For the first time in a long while, the future felt indistinct. Not the grand, ominous uncertainty he was used to—but something smaller, more personal. A question of choices. Of proximity. Of whether wanting someone could coexist with the person he was becoming.

He straightened, forcing himself to breathe evenly. Wanting her didn’t make him weak. It made him… aware. Of what he stood to lose. Of what he could destroy if he wasn’t careful.

And that was why confusion gnawed at him.

Because part of him—the part shaped by caution and consequence—knew he should let this fade. Let the week end, let the tension cool, let her drift back into the safer orbit of her own world.

But another part—quieter, stubborn—rejected the idea outright.

That part remembered the way she listened.

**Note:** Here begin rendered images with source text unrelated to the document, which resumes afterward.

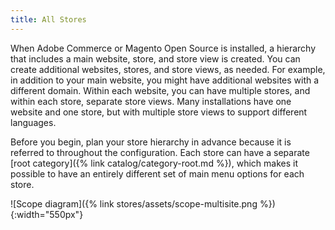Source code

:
 ```yaml
---
title: All Stores
---
```


When Adobe Commerce or Magento Open Source is installed, a hierarchy that includes a main website, store, and store view is created. You can create additional websites, stores, and store views, as needed. For example, in addition to your main website, you might have additional websites with a different domain. Within each website, you can have multiple stores, and within each store, separate store views. Many installations have one website and one store, but with multiple store views to support different languages.

Before you begin, plan your store hierarchy in advance because it is referred to throughout the configuration. Each store can have a separate [root category]({% link catalog/category-root.md %}), which makes it possible to have an entirely different set of main menu options for each store.

![Scope diagram]({% link stores/assets/scope-multisite.png %}){:width="550px"}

The way she didn’t flinch.

The way she had looked at him, not as a Riddle, not as a warning, but as a choice.

Mattheo returned to his seat slowly, sinking back into the shadows. The common room had emptied further now, the fire reduced to glowing embers. He welcomed the solitude.

This was what end-of-week reflections were supposed to be, he told himself. A reckoning. An inventory of mistakes and strategies. A moment to reset.

Instead, all he could think about was the next time he might see her.

The next conversation.

The next almost-touch.

It was absurd—and undeniable.

As the clock chimed softly somewhere above, Mattheo allowed himself one final, dangerous thought before retreating behind his carefully constructed walls.

If she reached for him again—truly reached—he wasn’t entirely sure he would step away.

The realization lingered, heavy and unresolved, as he finally stood and made his way toward the dormitories. The week was over. The castle slept.

But his mind did not.

And neither, he suspected, did whatever was quietly, relentlessly drawing him closer to her.